Asch’s conformity experiment showed that the presence of a single dissenter tremendously reduced the incidence of “conforming” wrong answers. Individualism is easy, experiment shows, when you have company in your defiance. Every other subject in the room, except one, says that black is white. You become the second person to say that black is black. And it feels glorious: the two of you, lonely and defiant rebels, against the world!1
But you can only join the rebellion after someone, somewhere, becomes the first to rebel. Someone has to say that black is black after hearing everyone else, one after the other, say that black is white. And that—experiment shows—is a lot harder.
Lonely dissent doesn’t feel like going to school dressed in black. It feels like going to school wearing a clown suit.
That’s the difference between joining the rebellion and leaving the pack.
If there’s one thing I can’t stand, it’s fakeness—you may have noticed this. Well, lonely dissent has got to be one of the most commonly, most ostentatiously faked characteristics around. Everyone wants to be an iconoclast.
I don’t mean to degrade the act of joining a rebellion. There are rebellions worth joining. It does take courage to brave the disapproval of your peer group, or perhaps even worse, their shrugs. Needless to say, going to a rock concert is not rebellion. But, for example, vegetarianism is. I’m not a vegetarian myself, but I respect people who are, because I expect it takes a noticeable amount of quiet courage to tell people that hamburgers won’t work for dinner.2
Still, if you tell people that you’re a vegetarian, they’ll think they understand your motives (even if they don’t). They may disagree. They may be offended if you manage to announce it proudly enough, or for that matter, they may be offended just because they’re easily offended. But they know how to relate to you.
When someone wears black to school, the teachers and the other children understand the role thereby being assumed in their society. It’s Outside the System—in a very standard way that everyone recognizes and understands. Not, y’know, actually outside the system. It’s a Challenge to Standard Thinking, of a standard sort, so that people indignantly say, “I can’t understand why you—” but don’t have to actually think any thoughts they had not thought before. As the saying goes, “Has any of the ‘subversive literature’ you’ve read caused you to modify any of your political views?”

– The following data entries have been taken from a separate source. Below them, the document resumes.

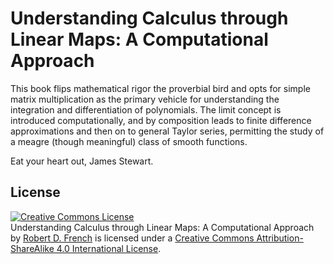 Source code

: Understanding Calculus through Linear Maps: A Computational Approach
====================
This book flips mathematical rigor the proverbial bird and opts for simple matrix multiplication as the primary vehicle for understanding the integration and differentiation of polynomials. The limit concept is introduced computationally, and by composition leads to finite difference approximations and then on to general Taylor series, permitting the study of a meagre (though meaningful) class of smooth functions.

Eat your heart out, James Stewart.


## License
<a rel="license" href="http://creativecommons.org/licenses/by-sa/4.0/deed.en_US"><img alt="Creative Commons License" style="border-width:0" src="http://i.creativecommons.org/l/by-sa/4.0/88x31.png" /></a><br /><span xmlns:dct="http://purl.org/dc/terms/" href="http://purl.org/dc/dcmitype/Text" property="dct:title" rel="dct:type">Understanding Calculus through Linear Maps: A Computational Approach</span> by <a xmlns:cc="http://creativecommons.org/ns#" href="https://github.com/robertdfrench/calculus-linear-maps" property="cc:attributionName" rel="cc:attributionURL">Robert D. French</a> is licensed under a <a rel="license" href="http://creativecommons.org/licenses/by-sa/4.0/deed.en_US">Creative Commons Attribution-ShareAlike 4.0 International License</a>.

What takes real courage is braving the outright incomprehension of the people around you, when you do something that isn’t Standard Rebellion #37, something for which they lack a ready-made script. They don’t hate you for a rebel. They just think you’re, like, weird, and turn away. This prospect generates a much deeper fear. It’s the difference between explaining vegetarianism and explaining cryonics. There are other cryonicists in the world, somewhere, but they aren’t there next to you. You have to explain it, alone, to people who just think it’s weird. Not forbidden, but outside bounds that people don’t even think about. You’re going to get your head frozen? You think that’s going to stop you from dying? What do you mean, brain information? Huh? What? Are you crazy?
I’m tempted to essay a post facto explanation in evolutionary psychology: You could get together with a small group of friends and walk away from your hunter-gatherer band, but having to go it alone in the forests was probably a death sentence—at least reproductively. We don’t reason this out explicitly, but that is not the nature of evolutionary psychology. Joining a rebellion that everyone knows about is scary, but nowhere near as scary as doing something really differently—something that in ancestral times might have concluded, not with the band splitting, but with you being driven out alone.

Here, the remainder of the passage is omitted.